3. Index using Elasticsearch Snapshot:
Here the approach is to take the snapshot of the content model index from Elasticsearch and populate it into Druid. This is a one-time activity and it should be done periodically (for instance, daily once) to keep the state of the data consistent. Here the index field would be `timestamp` (time captured when the script starts to execute) .we can delete the older snapshots indexed to Druid during indexing which is not useful.
Time taken to create a snapshot from Elasticsearch index < 1min
Time taken to ingest 493k records (compositesearch index) is < 5min
Re-indexing: Periodically, we have to replace the Druid datasource with a new content snapshot. We can delete the old datasource from Druid and create a new Datasource with a fresh copy of content model snapshot.
Pros:
- Creates only one segment since it is a batch index
- No multiple versions of the same records created.

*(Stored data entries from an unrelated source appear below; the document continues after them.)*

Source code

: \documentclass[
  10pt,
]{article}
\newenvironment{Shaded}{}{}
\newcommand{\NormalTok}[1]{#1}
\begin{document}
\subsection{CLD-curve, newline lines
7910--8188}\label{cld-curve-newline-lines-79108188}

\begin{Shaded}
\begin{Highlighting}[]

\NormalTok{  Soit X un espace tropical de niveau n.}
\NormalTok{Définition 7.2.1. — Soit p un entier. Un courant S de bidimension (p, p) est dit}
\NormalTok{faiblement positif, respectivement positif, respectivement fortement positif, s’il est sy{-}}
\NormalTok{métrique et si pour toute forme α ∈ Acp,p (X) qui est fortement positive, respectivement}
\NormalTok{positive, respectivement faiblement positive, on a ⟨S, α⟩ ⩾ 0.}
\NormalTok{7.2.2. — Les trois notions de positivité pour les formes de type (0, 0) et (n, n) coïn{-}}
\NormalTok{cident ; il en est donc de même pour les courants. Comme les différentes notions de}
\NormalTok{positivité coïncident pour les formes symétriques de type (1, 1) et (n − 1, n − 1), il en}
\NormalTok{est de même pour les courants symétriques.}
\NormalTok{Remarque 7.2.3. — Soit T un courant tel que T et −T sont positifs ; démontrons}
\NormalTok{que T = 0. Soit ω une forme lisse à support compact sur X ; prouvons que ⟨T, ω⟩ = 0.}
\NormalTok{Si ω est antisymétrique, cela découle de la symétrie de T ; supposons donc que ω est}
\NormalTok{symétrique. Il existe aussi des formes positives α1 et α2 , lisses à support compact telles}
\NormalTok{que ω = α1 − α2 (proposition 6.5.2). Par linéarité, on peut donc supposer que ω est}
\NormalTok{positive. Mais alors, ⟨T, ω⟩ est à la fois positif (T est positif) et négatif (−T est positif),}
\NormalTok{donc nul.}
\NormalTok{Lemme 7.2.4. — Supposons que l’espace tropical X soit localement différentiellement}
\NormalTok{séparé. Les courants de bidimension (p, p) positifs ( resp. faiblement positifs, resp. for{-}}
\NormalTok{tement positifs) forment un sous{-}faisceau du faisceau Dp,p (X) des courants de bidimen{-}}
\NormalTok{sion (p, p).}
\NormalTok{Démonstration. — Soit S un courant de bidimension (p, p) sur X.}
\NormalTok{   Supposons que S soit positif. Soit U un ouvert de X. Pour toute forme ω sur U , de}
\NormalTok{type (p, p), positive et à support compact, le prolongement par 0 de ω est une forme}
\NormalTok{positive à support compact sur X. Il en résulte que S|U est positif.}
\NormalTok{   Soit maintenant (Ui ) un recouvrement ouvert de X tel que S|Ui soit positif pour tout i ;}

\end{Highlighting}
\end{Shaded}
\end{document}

- querying is easy and performant.
Cons:
- It is a Batch operation.
Conclusion:
we have tried out both the approach (2 & 3) and found that indexing transactional logs(2) require more work to make it easy to query from superset or from the Druid API and also it creates a lot of segments and partitions which might lead to slower query response. We are going ahead with the 3rd approach which is indexing content model snapshot from the script because of the advantages mentioned above.